DATASET EXTRACT: Begin

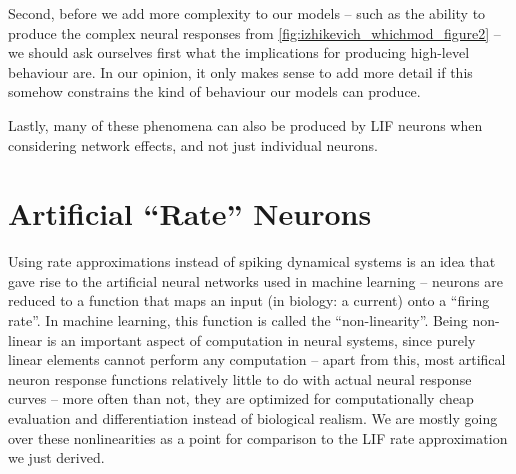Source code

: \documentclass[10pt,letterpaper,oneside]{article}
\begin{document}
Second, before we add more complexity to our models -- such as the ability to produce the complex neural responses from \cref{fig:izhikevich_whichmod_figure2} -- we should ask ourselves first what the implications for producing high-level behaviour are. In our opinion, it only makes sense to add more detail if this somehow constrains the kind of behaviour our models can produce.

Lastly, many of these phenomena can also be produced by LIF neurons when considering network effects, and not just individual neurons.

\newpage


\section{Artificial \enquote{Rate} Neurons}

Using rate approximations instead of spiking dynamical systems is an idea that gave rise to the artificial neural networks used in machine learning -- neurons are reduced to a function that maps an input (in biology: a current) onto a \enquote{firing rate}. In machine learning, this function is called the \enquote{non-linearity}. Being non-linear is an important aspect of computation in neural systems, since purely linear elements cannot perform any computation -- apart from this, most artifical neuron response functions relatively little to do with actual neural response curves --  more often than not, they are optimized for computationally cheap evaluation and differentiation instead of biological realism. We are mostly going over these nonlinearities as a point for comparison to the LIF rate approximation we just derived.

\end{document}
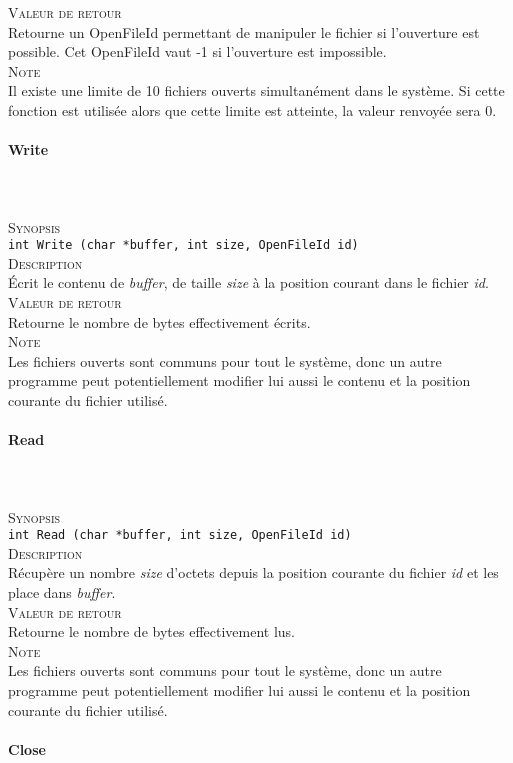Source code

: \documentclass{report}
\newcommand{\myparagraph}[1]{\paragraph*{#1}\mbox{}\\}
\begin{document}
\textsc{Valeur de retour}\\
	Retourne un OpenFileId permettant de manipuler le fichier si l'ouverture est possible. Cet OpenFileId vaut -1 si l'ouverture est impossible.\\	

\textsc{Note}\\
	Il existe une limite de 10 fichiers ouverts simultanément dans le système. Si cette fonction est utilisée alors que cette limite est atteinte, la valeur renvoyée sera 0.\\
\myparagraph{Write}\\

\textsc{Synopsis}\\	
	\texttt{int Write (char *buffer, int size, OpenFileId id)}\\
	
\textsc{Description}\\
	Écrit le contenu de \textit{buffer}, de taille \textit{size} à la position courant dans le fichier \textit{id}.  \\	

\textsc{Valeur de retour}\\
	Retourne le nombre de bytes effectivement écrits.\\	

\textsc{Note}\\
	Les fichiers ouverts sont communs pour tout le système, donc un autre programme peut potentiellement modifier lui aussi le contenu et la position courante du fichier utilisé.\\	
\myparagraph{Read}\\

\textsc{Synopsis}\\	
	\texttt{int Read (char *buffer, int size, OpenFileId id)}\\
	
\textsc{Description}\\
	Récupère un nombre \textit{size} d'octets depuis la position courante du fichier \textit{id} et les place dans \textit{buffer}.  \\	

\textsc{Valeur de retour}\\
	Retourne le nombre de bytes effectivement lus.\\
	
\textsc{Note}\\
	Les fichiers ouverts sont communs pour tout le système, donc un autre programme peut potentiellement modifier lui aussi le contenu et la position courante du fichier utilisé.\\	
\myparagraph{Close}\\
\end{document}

DATASET EXTRACT: End

* WORK TO BE COMPLETED *
Once the pictures are dropped, repeat the data above exactly.

* RESPONSE TO THIS EXERCISE *
Source code

: \documentclass[10pt,letterpaper,oneside]{article}
\begin{document}
Second, before we add more complexity to our models -- such as the ability to produce the complex neural responses from \cref{fig:izhikevich_whichmod_figure2} -- we should ask ourselves first what the implications for producing high-level behaviour are. In our opinion, it only makes sense to add more detail if this somehow constrains the kind of behaviour our models can produce.

Lastly, many of these phenomena can also be produced by LIF neurons when considering network effects, and not just individual neurons.

\newpage


\section{Artificial \enquote{Rate} Neurons}

Using rate approximations instead of spiking dynamical systems is an idea that gave rise to the artificial neural networks used in machine learning -- neurons are reduced to a function that maps an input (in biology: a current) onto a \enquote{firing rate}. In machine learning, this function is called the \enquote{non-linearity}. Being non-linear is an important aspect of computation in neural systems, since purely linear elements cannot perform any computation -- apart from this, most artifical neuron response functions relatively little to do with actual neural response curves --  more often than not, they are optimized for computationally cheap evaluation and differentiation instead of biological realism. We are mostly going over these nonlinearities as a point for comparison to the LIF rate approximation we just derived.

\end{document}
Source code

: \documentclass{report}
\newcommand{\myparagraph}[1]{\paragraph*{#1}\mbox{}\\}
\begin{document}
\textsc{Valeur de retour}\\
	Retourne un OpenFileId permettant de manipuler le fichier si l'ouverture est possible. Cet OpenFileId vaut -1 si l'ouverture est impossible.\\	

\textsc{Note}\\
	Il existe une limite de 10 fichiers ouverts simultanément dans le système. Si cette fonction est utilisée alors que cette limite est atteinte, la valeur renvoyée sera 0.\\
\myparagraph{Write}\\

\textsc{Synopsis}\\	
	\texttt{int Write (char *buffer, int size, OpenFileId id)}\\
	
\textsc{Description}\\
	Écrit le contenu de \textit{buffer}, de taille \textit{size} à la position courant dans le fichier \textit{id}.  \\	

\textsc{Valeur de retour}\\
	Retourne le nombre de bytes effectivement écrits.\\	

\textsc{Note}\\
	Les fichiers ouverts sont communs pour tout le système, donc un autre programme peut potentiellement modifier lui aussi le contenu et la position courante du fichier utilisé.\\	
\myparagraph{Read}\\

\textsc{Synopsis}\\	
	\texttt{int Read (char *buffer, int size, OpenFileId id)}\\
	
\textsc{Description}\\
	Récupère un nombre \textit{size} d'octets depuis la position courante du fichier \textit{id} et les place dans \textit{buffer}.  \\	

\textsc{Valeur de retour}\\
	Retourne le nombre de bytes effectivement lus.\\
	
\textsc{Note}\\
	Les fichiers ouverts sont communs pour tout le système, donc un autre programme peut potentiellement modifier lui aussi le contenu et la position courante du fichier utilisé.\\	
\myparagraph{Close}\\
\end{document}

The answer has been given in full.